**WORK TO BE COMPLETED:**
Among the records below, find the line that has "El gravitino ($\tilde"; from there, give the lines again exactly, and stop after the line that has "esperado de vacío".
SOURCE MATERIAL Block Start
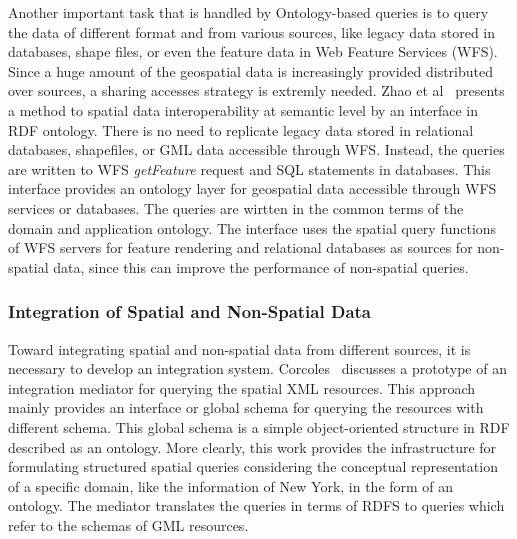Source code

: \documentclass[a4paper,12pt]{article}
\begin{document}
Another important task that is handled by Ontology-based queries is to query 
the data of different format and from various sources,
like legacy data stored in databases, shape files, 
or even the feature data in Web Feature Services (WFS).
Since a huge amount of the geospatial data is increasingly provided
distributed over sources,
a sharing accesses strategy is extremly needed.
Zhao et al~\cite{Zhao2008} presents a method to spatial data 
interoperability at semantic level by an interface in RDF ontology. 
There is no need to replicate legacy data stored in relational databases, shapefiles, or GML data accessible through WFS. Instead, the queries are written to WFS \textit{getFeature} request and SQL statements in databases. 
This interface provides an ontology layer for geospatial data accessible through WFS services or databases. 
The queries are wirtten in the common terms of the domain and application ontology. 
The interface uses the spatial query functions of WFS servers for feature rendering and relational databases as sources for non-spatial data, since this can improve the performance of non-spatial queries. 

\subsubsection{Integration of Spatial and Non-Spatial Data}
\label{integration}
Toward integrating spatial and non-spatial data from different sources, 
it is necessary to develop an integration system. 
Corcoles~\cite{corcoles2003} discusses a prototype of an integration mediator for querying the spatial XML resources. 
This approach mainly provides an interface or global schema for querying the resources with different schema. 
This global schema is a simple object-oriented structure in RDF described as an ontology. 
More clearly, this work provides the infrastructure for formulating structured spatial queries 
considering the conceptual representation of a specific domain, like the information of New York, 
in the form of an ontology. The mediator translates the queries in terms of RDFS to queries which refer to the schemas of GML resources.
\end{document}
SOURCE MATERIAL Block End
SOURCE MATERIAL Block Start
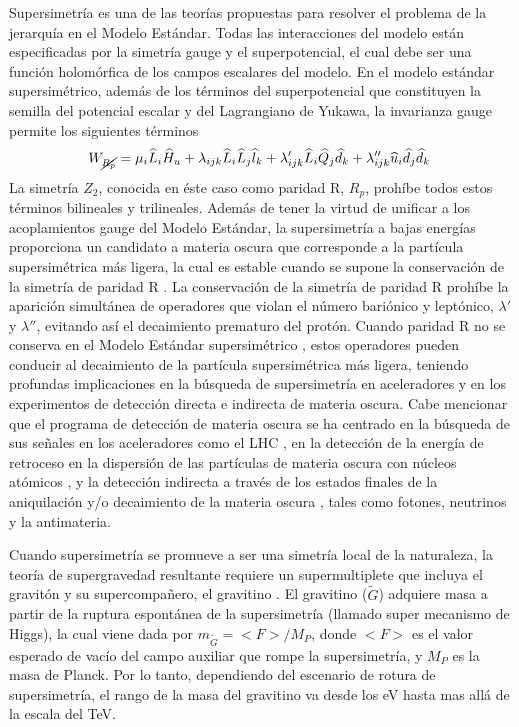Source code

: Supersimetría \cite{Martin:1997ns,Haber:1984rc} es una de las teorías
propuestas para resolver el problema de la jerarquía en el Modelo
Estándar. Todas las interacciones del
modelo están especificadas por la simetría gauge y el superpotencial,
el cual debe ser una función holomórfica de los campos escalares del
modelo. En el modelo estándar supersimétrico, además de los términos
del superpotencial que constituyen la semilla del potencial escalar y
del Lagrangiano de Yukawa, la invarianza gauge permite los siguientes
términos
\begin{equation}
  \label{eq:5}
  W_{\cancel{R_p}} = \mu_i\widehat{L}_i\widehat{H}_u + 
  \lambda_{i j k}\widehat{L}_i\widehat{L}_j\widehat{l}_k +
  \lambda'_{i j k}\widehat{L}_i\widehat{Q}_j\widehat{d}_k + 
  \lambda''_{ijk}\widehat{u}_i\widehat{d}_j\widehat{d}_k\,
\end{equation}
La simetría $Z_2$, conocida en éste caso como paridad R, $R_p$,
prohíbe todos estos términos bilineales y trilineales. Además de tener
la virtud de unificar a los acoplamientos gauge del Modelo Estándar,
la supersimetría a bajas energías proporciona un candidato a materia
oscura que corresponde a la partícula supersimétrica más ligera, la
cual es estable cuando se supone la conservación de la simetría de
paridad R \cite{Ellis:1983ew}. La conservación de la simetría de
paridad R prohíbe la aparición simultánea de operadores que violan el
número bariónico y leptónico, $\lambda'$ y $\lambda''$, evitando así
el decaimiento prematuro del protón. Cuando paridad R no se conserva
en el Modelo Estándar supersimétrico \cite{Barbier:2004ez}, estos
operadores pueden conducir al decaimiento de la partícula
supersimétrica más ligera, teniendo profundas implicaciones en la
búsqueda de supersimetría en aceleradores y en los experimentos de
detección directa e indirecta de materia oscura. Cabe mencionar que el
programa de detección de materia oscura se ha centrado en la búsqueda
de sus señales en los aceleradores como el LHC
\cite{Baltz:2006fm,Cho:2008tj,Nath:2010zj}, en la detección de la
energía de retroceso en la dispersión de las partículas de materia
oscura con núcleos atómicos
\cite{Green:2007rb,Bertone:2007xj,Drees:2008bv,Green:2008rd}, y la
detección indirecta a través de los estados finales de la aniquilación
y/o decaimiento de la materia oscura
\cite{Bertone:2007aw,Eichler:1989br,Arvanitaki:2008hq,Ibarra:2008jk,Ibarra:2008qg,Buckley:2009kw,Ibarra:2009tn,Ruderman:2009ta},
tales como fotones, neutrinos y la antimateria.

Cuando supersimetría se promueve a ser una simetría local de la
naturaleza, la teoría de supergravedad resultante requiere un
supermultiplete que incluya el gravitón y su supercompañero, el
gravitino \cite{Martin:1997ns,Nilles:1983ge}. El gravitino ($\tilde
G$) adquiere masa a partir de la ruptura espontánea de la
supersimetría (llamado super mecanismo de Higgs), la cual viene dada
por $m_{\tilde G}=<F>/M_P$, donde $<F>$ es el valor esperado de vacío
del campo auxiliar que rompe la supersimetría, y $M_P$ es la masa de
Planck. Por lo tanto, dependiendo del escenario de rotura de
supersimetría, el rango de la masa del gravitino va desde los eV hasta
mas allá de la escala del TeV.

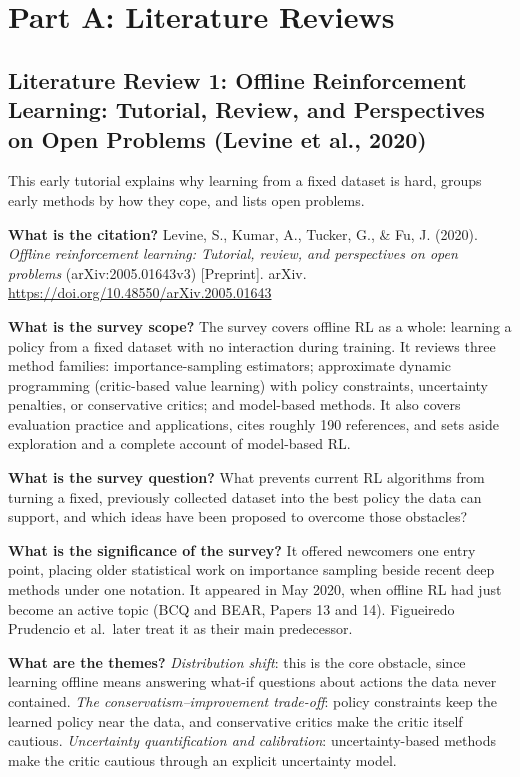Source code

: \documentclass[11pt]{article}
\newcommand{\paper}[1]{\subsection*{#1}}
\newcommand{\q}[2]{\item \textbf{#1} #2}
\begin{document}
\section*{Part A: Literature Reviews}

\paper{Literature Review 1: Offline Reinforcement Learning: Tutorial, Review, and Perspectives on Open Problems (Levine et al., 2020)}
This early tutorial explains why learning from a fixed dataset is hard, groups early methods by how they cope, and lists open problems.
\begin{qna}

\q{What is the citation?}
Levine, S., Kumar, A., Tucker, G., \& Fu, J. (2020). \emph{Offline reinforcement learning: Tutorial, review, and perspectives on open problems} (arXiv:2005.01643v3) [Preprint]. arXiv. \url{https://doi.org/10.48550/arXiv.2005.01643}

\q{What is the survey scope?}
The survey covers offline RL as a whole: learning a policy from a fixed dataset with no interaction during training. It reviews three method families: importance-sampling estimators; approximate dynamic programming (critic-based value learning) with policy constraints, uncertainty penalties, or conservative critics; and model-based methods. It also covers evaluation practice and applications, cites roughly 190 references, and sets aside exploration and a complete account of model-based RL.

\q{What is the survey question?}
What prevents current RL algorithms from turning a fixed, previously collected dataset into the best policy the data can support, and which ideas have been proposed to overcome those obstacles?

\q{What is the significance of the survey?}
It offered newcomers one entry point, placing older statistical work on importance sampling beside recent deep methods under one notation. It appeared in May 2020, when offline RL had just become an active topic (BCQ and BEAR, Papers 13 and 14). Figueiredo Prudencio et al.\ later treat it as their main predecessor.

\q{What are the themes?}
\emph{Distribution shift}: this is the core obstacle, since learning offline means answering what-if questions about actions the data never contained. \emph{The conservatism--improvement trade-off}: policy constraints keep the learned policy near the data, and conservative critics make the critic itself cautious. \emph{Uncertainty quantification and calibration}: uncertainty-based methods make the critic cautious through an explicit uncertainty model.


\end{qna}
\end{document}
SOURCE MATERIAL Block End
SOURCE MATERIAL Block Start
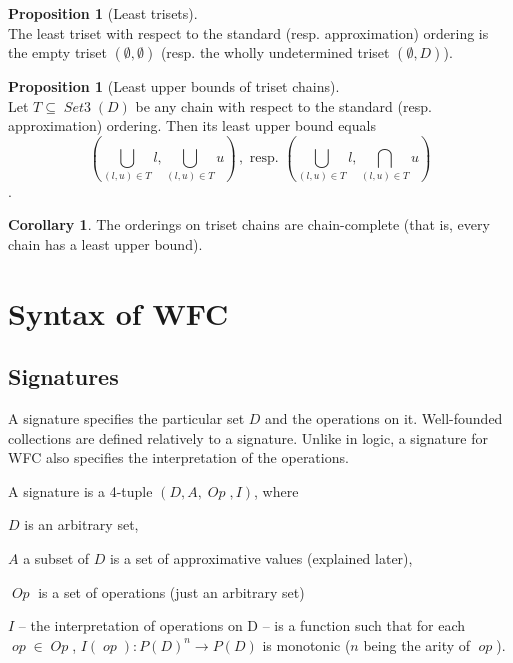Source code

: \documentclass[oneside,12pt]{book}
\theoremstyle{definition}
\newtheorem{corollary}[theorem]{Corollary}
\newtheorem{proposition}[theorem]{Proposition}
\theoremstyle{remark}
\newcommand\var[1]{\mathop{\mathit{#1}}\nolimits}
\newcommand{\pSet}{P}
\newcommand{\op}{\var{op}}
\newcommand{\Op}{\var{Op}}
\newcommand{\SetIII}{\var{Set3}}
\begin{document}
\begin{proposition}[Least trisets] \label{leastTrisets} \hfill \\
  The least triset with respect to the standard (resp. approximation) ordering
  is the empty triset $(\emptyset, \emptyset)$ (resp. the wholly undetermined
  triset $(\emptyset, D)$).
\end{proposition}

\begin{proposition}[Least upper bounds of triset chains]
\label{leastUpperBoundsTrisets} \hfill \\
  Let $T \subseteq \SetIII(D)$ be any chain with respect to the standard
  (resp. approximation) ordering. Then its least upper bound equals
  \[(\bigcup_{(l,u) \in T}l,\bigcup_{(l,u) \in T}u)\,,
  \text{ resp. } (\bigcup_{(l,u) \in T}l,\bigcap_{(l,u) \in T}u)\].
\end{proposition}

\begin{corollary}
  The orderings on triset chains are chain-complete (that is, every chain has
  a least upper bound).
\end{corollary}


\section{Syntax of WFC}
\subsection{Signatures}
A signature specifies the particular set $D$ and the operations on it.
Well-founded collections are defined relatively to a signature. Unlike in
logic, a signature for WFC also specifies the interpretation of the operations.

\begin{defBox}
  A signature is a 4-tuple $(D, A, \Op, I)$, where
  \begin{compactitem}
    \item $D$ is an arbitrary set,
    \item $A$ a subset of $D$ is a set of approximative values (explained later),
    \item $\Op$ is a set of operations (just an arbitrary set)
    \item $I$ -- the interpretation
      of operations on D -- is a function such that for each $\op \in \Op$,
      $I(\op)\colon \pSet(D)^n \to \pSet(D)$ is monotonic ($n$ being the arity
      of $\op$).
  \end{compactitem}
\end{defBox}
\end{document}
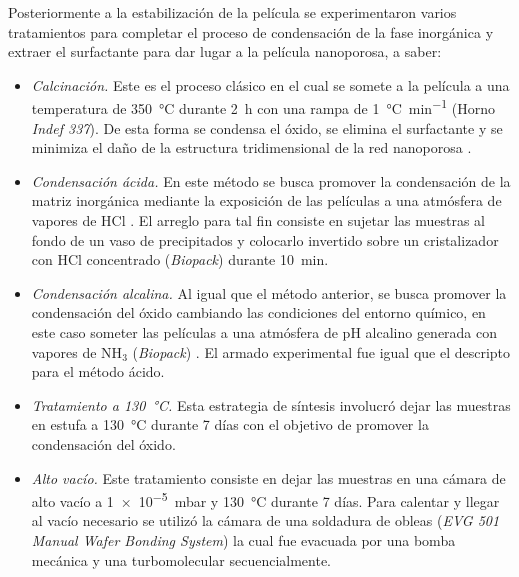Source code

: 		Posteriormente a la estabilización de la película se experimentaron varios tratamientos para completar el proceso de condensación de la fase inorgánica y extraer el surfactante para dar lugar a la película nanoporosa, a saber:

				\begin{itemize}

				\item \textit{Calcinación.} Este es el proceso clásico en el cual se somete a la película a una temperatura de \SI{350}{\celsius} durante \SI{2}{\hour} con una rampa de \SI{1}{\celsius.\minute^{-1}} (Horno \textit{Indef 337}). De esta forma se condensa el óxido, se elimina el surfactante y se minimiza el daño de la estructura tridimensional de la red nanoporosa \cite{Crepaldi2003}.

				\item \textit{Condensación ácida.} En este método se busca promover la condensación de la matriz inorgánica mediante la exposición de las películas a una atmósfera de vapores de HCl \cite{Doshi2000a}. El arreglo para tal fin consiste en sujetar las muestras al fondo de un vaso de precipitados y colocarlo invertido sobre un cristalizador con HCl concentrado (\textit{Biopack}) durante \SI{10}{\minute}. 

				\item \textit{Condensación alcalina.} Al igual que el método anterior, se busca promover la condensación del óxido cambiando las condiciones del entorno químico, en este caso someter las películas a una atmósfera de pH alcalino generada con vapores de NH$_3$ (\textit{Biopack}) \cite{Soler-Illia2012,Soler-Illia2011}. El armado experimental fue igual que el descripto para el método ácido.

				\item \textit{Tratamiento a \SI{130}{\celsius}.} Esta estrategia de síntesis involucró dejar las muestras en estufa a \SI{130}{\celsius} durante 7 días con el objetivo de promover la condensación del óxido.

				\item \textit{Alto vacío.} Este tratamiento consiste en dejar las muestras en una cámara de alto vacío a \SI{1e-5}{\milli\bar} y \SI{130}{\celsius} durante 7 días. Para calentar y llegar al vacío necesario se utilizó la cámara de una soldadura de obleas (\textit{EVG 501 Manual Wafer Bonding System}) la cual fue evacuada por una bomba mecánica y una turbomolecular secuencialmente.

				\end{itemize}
SOURCE MATERIAL Block End
**ANSWER SECTION:**
gravitino \cite{Martin:1997ns,Nilles:1983ge}. El gravitino ($\tilde
G$) adquiere masa a partir de la ruptura espontánea de la
supersimetría (llamado super mecanismo de Higgs), la cual viene dada
por $m_{\tilde G}=<F>/M_P$, donde $<F>$ es el valor esperado de vacío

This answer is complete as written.